Fostil didn't respond to Andred's statement, providing the first lull in the cross-examination.

"Would it have been possible for someone to have modified the equipment the Castellan recovered from Cordar while it was not in the science wing?"

"No, it would not."

Andred stepped back toward the prosecution table and took a portable data unit Kellner held out for him. "You do periodic checks of all wing equipment assigned to your various work groups, don't you?"

"I personally check all equipment at least once every six months."

"Do you keep records of such checks?"

"Such records are kept and can be accessed through the Matrix," Fostil asserted.

"In fact, your last check of the equipment in Cordar's lab was made just two days before his partner, Monatim, fell ill, wasn't it?"

"You have the data access unit. Whatever data I submitted to the Matrix is accurate."

"What condition did you find the equipment in during that check?" Andred asked.

"I have not found anything out of the ordinary in these checks in several years."

"So the modifications the technicians testified to earlier would have been made after your last check."

"I would certainly have noticed the modifications they mentioned," Fostil stated firmly, almost angrily.

"Now, let's focus on the two weeks between Monatim's illness and the Doctor's request for someone to assist him.

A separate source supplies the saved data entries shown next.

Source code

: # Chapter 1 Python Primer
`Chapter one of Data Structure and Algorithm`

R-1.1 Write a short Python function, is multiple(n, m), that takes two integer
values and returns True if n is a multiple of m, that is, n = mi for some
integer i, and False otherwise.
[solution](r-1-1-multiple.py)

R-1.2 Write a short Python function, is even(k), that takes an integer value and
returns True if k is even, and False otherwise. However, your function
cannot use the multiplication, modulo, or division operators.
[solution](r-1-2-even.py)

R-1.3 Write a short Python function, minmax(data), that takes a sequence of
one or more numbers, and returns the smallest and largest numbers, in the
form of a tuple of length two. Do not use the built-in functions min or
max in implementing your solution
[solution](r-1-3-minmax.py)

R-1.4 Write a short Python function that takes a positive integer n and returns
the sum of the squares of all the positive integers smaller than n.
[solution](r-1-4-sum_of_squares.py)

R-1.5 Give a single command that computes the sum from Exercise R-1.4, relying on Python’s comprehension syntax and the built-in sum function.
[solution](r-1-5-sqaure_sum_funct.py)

What is your usual procedure when a member of your group cannot come in?"

"Whenever there is an attendance anomoly I personally asses the situation. I then take whatever action I deem appropriate."

"What action did you take regarding Monatim's illness?" Andred queried. Flavia looked toward Pollet to see if he had fallen asleep, it had been so long since he'd objected. The defense counsel was paying intense attention to Fostil's testimony.

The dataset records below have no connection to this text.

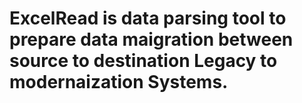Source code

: # ExcelRead is  data parsing tool to prepare data maigration between source to destination Legacy to modernaization Systems.
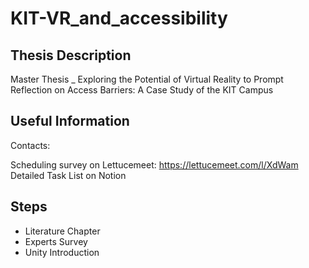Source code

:# KIT-VR_and_accessibility

## Thesis Description
Master Thesis _ Exploring the Potential of Virtual Reality to Prompt Reflection on Access Barriers: A Case Study of the KIT Campus

## Useful Information

Contacts: 

Scheduling survey on Lettucemeet: https://lettucemeet.com/l/XdWam
Detailed Task List on Notion

## Steps

- Literature Chapter
- Experts Survey
- Unity Introduction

"Monatim and Cordar were just starting an analysis of the data obtained from scanning another planet. The two had performed the scans and only data interpretation remained to be done. That is time-consuming, but it does not require two persons as the actual scanning does. So I decided I could let Cordar work on the analysis on his own and have Monatim review that work after he returned."

"So you took no action."

"I took no action," Fostil agreed.

"During the following two weeks, did Cordar receive any visitors?"

"May I see the data unit?"

Andred handed it over, and Fostil started scanning science wing records. "No, he did not receive any visitors during those two weeks," he concluded, looking up from the data unit.

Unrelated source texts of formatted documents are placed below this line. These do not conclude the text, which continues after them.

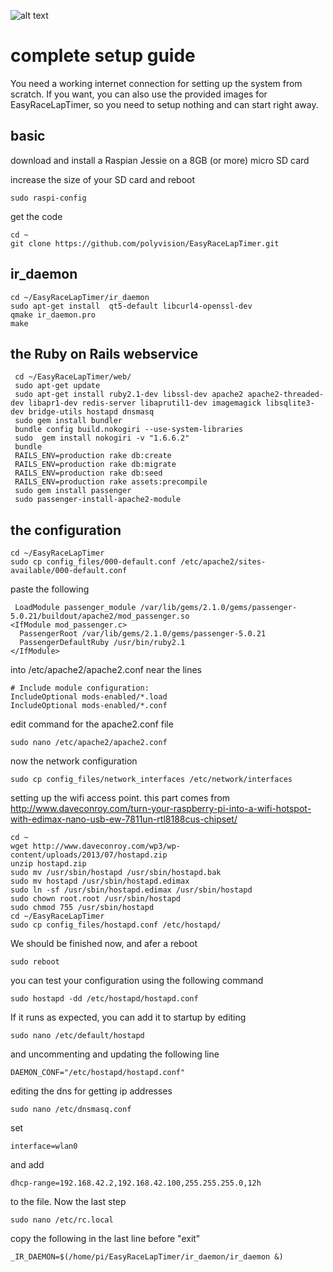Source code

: ![alt text](http://www.airbirds.de/wp-content/uploads/2015/11/logo_big.png "EasyRaceLapTimer")

# complete setup guide

You need a working internet connection for setting up the system from scratch. If you want, you
can also use the provided images for EasyRaceLapTimer, so you need to setup nothing and can start
right away.

## basic

download and install a Raspian Jessie on a 8GB (or more) micro SD card

increase the size of your SD card and reboot

    sudo raspi-config

get the code

    cd ~
    git clone https://github.com/polyvision/EasyRaceLapTimer.git

## ir_daemon

    cd ~/EasyRaceLapTimer/ir_daemon
    sudo apt-get install  qt5-default libcurl4-openssl-dev
    qmake ir_daemon.pro
    make

## the Ruby on Rails webservice

     cd ~/EasyRaceLapTimer/web/
     sudo apt-get update
     sudo apt-get install ruby2.1-dev libssl-dev apache2 apache2-threaded-dev libapr1-dev redis-server libaprutil1-dev imagemagick libsqlite3-dev bridge-utils hostapd dnsmasq
     sudo gem install bundler
     bundle config build.nokogiri --use-system-libraries
     sudo  gem install nokogiri -v "1.6.6.2"
     bundle
     RAILS_ENV=production rake db:create
     RAILS_ENV=production rake db:migrate
     RAILS_ENV=production rake db:seed
     RAILS_ENV=production rake assets:precompile
     sudo gem install passenger
     sudo passenger-install-apache2-module

## the configuration

    cd ~/EasyRaceLapTimer
    sudo cp config_files/000-default.conf /etc/apache2/sites-available/000-default.conf

paste the following

     LoadModule passenger_module /var/lib/gems/2.1.0/gems/passenger-5.0.21/buildout/apache2/mod_passenger.so
    <IfModule mod_passenger.c>
      PassengerRoot /var/lib/gems/2.1.0/gems/passenger-5.0.21
      PassengerDefaultRuby /usr/bin/ruby2.1
    </IfModule>

into /etc/apache2/apache2.conf near the lines


    # Include module configuration:
    IncludeOptional mods-enabled/*.load
    IncludeOptional mods-enabled/*.conf

edit command for the apache2.conf file

    sudo nano /etc/apache2/apache2.conf

now the network configuration

    sudo cp config_files/network_interfaces /etc/network/interfaces

setting up the wifi access point.
this part comes from http://www.daveconroy.com/turn-your-raspberry-pi-into-a-wifi-hotspot-with-edimax-nano-usb-ew-7811un-rtl8188cus-chipset/

    cd ~
    wget http://www.daveconroy.com/wp3/wp-content/uploads/2013/07/hostapd.zip
    unzip hostapd.zip
    sudo mv /usr/sbin/hostapd /usr/sbin/hostapd.bak
    sudo mv hostapd /usr/sbin/hostapd.edimax
    sudo ln -sf /usr/sbin/hostapd.edimax /usr/sbin/hostapd
    sudo chown root.root /usr/sbin/hostapd
    sudo chmod 755 /usr/sbin/hostapd
    cd ~/EasyRaceLapTimer
    sudo cp config_files/hostapd.conf /etc/hostapd/

We should be finished now, and afer a reboot

    sudo reboot

you can test your configuration using the following command

    sudo hostapd -dd /etc/hostapd/hostapd.conf

If it runs as expected, you can add it to startup by editing

    sudo nano /etc/default/hostapd

and uncommenting and updating the following line

    DAEMON_CONF="/etc/hostapd/hostapd.conf"


editing the dns for getting ip addresses

    sudo nano /etc/dnsmasq.conf

set

    interface=wlan0

and add

    dhcp-range=192.168.42.2,192.168.42.100,255.255.255.0,12h    

to the file. Now the last step

    sudo nano /etc/rc.local

copy the following in the last line before "exit"

    _IR_DAEMON=$(/home/pi/EasyRaceLapTimer/ir_daemon/ir_daemon &)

"What about visits from other members of your unit?" Andred prodded.

"He may have had a few short visits, as I recall. But my main recollection is that he was unusually quiet and spent an uncustomary percentage of his time in his lab with the door shut."

"Precluding significant assistance from someone else," Andred observed, mostly for the council and the audience.

Flavia expected Pollet to object to such a statement of opinion from the prosecutor. But the jurist remained silent.

"I'm finished with this witness," Andred announced.

"Re-examine?" Flavia asked, looking toward Pollet.

"No, your honor," the defender answered.